The opening range measures today's volatility during the opening period, the ADR measures the average volatility over the prior days. Mixing these do elements (adding the volatility of the prior days to today's volatility during the opening range period) does not convince me immediately.




Hi Fattails,

Thank you for the advice. While I'm aware of your stance on using the two together (i.e. OR+%ADR) from I believe the ACD thread awhile back, I do find some value in applying them together for my analysis. I managed to put them together on TOS but wanted to just have them all in Ninjatrader as the datafeed and versatility is much better in ninja.
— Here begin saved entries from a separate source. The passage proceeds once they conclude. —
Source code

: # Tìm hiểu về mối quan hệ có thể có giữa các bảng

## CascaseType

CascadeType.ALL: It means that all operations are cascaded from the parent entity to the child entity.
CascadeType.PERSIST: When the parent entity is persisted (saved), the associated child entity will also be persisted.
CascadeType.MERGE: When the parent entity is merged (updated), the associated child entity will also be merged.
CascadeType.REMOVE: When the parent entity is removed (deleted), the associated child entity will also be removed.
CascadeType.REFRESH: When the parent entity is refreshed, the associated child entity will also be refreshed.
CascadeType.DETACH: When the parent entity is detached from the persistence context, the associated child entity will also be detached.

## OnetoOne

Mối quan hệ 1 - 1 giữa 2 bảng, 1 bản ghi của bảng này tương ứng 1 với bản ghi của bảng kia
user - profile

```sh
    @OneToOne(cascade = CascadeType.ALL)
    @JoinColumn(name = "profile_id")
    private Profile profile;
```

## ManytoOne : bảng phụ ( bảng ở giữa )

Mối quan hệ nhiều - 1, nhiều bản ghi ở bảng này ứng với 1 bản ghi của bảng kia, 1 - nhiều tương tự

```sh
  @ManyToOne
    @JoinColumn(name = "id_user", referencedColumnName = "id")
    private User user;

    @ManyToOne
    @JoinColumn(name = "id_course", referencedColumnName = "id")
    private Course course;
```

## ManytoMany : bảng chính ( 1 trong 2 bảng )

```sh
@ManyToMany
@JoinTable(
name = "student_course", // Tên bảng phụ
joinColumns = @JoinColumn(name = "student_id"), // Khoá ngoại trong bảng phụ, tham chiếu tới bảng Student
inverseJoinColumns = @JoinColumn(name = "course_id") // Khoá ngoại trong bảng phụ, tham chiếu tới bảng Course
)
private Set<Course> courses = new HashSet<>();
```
To me the idea is that OR shows today's opening volatility as you mentioned, and once the dust settles, I want to see what the market behaves like in relevance to previous days volatility.

I'm a big fan of your indicators and I have been using the mentioned OHL indicators daily. I find the ADN levels helpful especially for the first 30mins or so. Beyond that, I found it hard to manage my trades accordingly with ADN and wanted to apply some further levels to help me manage my trades.

Also, do you still have the indicator that tracked ADR per time? Where the ADR band expands according the the measured time? i.e. ADR for the past n days of the first 30min then moves on to first hour ADR then 1.5hr etc. I think you had something like this but was not available for download. If you don't mind me asking, was it helpful at all?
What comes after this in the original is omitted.